Some see active portfolio management-squeezing as much yield as possible out of every investment opportunity-as a partial solution. Making more accurate predictions on needs for operating cash to reduce overnight funds balances is becoming a necessity, as has for many CUs lowering deposit rates to just basis points. According to one investment advisor, better management of investments starts with the credit union having a strong understanding of the balance sheet.
"There isn't one magical security type that is appropriate for everyone," offered Jason Haley, fixed income strategist for ALM First Financial Advisors. "We emphasize that investment decision makers need to know their specific balance sheet very well in order to know what type of security is most applicable."
Haley pointed to three strategies to help portfolio managers navigate the low-interest-rate environment. With low yields and high dollar prices on mortgage-backed securities, Haley said it is more important than ever that the credit union have adequate analytical tools at their disposal to assess value and risk of investment choices, such those available from Markit or ZM Financial Systems .

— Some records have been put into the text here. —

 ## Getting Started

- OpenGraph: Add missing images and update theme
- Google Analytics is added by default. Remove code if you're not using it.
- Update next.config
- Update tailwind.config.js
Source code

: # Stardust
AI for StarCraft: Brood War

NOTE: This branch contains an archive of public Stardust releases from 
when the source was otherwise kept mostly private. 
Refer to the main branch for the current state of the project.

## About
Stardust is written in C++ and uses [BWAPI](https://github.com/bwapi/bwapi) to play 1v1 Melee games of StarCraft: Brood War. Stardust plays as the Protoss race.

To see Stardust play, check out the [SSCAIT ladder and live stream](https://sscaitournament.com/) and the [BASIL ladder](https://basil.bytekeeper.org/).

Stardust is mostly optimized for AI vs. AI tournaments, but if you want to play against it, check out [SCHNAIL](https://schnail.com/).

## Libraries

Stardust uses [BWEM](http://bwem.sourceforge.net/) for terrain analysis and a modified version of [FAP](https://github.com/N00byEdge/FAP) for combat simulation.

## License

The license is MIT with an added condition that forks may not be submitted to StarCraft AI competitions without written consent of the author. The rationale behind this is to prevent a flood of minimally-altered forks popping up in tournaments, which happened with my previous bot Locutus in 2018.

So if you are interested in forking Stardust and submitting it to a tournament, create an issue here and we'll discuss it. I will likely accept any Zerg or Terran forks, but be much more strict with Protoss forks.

"I'd also ask portfolio managers if they are seeing all potential and possible investments," said Haley, emphasizing the buying power and ability to see more investment opportunities brokers can provide.
Haley believes it is wise for CFOs to adopt an active investment management strategy. "For example, credit unions can buy securities and sell them prior to maturity in order to enhance return-if their investment policy and strategy allow it. Based on our outlook for rates and the current record steepness of the yield curve, we believe there are opportunities in the market now for a more active portfolio management strategy without taking excessive credit and interest rate risk."
Just as important, said Haley, is knowing what not to invest in. "The last time we were in this low-rate environment-in 2003 and 2004-investors began to increase their risk tolerance to achieve more yield. That led to the creation of subprime mortgages, synthetic CDOs, and all the other bad investments that led to this financial crisis."